Tumor necrosis factor interaction with gold nanoparticles.

机构信息

National Institute of Standards and Technology, Material Measurement Laboratory, Gaithersburg, MD 20899-8520, USA.

出版信息

Nanoscale. 2012 May 21;4(10):3208-17. doi: 10.1039/c2nr30415e. Epub 2012 Apr 5.

DOI:10.1039/c2nr30415e
PMID:22481570
Abstract

We report on a systematic investigation of molecular conjugation of tumor necrosis factor-α (TNF) protein onto gold nanoparticles (AuNPs) and the subsequent binding behavior to its antibody (anti-TNF). We employ a combination of physical and spectroscopic characterization methods, including electrospray-differential mobility analysis, dynamic light scattering, polyacrylamide gel electrophoresis, attenuated total reflectance-Fourier transform infrared spectroscopy, fluorescence assay, and enzyme-linked immunosorbent assay.
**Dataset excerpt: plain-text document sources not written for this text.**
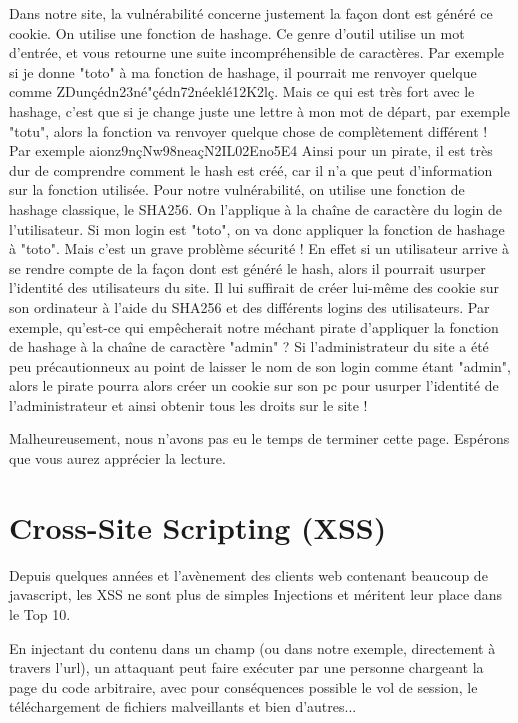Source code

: \documentclass[a4paper,12pt]{article}
\begin{document}
Dans notre site, la vulnérabilité concerne justement la façon dont est généré ce cookie. On utilise une fonction de hashage. Ce genre d'outil utilise un mot d'entrée, et vous retourne une suite incompréhensible de caractères. Par exemple si je donne "toto" à ma fonction de hashage, il pourrait me renvoyer quelque comme ZDunçédn23né"çédn72néeklé12K2lç. Mais ce qui est très fort avec le hashage, c'est que si je change juste une lettre à mon mot de départ, par exemple "totu", alors la fonction va renvoyer quelque chose de complètement différent ! Par exemple aionz9nçNw98neaçN2IL02Eno5E4
Ainsi pour un pirate, il est très dur de comprendre comment le hash est créé, car il n'a que peut d'information sur la fonction utilisée.
Pour notre vulnérabilité, on utilise une fonction de hashage classique, le SHA256. On l'applique à la chaîne de caractère du login de l'utilisateur. Si mon login est "toto", on va donc appliquer la fonction de hashage à "toto". Mais c'est un grave problème sécurité ! En effet si un utilisateur arrive à se rendre compte de la façon dont est généré le hash, alors il pourrait usurper l'identité des utilisateurs du site.
Il lui suffirait de créer lui-même des cookie sur son ordinateur à l'aide du SHA256 et des différents logins des utilisateurs. Par exemple, qu'est-ce qui empêcherait notre méchant pirate d'appliquer la fonction de hashage à la chaîne de caractère "admin" ? Si l'administrateur du site a été peu précautionneux au point de laisser le nom de son login comme étant "admin", alors le pirate pourra alors créer un cookie sur son pc pour usurper l'identité de l’administrateur et ainsi obtenir tous les droits sur le site !

Malheureusement, nous n'avons pas eu le temps de terminer cette page. Espérons que vous aurez apprécier la lecture.


\section{Cross-Site Scripting (XSS)}
Depuis quelques années et l'avènement des clients web contenant beaucoup de javascript, les XSS ne sont plus de simples Injections et méritent leur place dans le Top 10.

En injectant du contenu dans un champ (ou dans notre exemple, directement à travers l'url), un attaquant peut faire exécuter par une personne chargeant la page du code arbitraire, avec pour conséquences possible le vol de session, le téléchargement de fichiers malveillants et bien d'autres...
\end{document}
The native TNF used in this study exists in the active homotrimer configuration prior to conjugation. After binding to AuNPs, the maximum surface density of TNF is (0.09 ± 0.02) nm(-2) with a binding constant of 3 × 10(6) (mol L(-1))(-1). Dodecyl sulfate ions induce desorption of monomeric TNF from the AuNP surface, indicating a relatively weak intermolecular binding within the AuNP-bound TNF trimers. Anti-TNF binds to both TNF-conjugated and citrate-stabilized AuNPs, showing that non-specific binding is significant. Based on the number of anti-TNF molecules adsorbed, a substantially higher binding affinity was observed for the TNF-conjugated surface. The inclusion of thiolated polyethylene glycol (SH-PEG) on the AuNPs inhibits the binding of anti-TNF, and the amount of inhibition is related to the number ratio of surface bound SH-PEG to TNF and the way in which the ligands are introduced. This study highlights the challenges in quantitatively characterizing complex hybrid nanoscale conjugates, and provides insight on TNF-AuNP formation and activity.

摘要

我们报告了一种系统的研究方法,即将肿瘤坏死因子-α(TNF)蛋白分子缀合到金纳米粒子(AuNPs)上,然后研究其与抗体(抗-TNF)的结合行为。我们采用了一系列物理和光谱学表征方法,包括电喷雾-差分迁移分析、动态光散射、聚丙烯酰胺凝胶电泳、衰减全反射-傅里叶变换红外光谱、荧光测定和酶联免疫吸附测定。本研究中使用的天然 TNF 在缀合之前以活性三聚体构型存在。与 AuNPs 结合后,TNF 的最大表面密度为(0.09 ± 0.02)nm(-2),结合常数为 3 × 10(6)(mol L(-1))(-1)。十二烷基硫酸钠离子诱导 TNF 从 AuNP 表面解吸,表明 AuNP 结合的 TNF 三聚体之间存在相对较弱的分子间结合。抗-TNF 与 TNF 缀合和柠檬酸稳定的 AuNPs 均结合,表明非特异性结合非常显著。基于吸附的抗-TNF 分子数量,观察到 TNF 缀合表面具有更高的结合亲和力。在 AuNPs 上加入巯基化聚乙二醇(SH-PEG)会抑制抗-TNF 的结合,抑制程度与结合到表面的 SH-PEG 与 TNF 的数量比以及配体的引入方式有关。本研究强调了定量表征复杂混合纳米级缀合物所面临的挑战,并提供了关于 TNF-AuNP 形成和活性的见解。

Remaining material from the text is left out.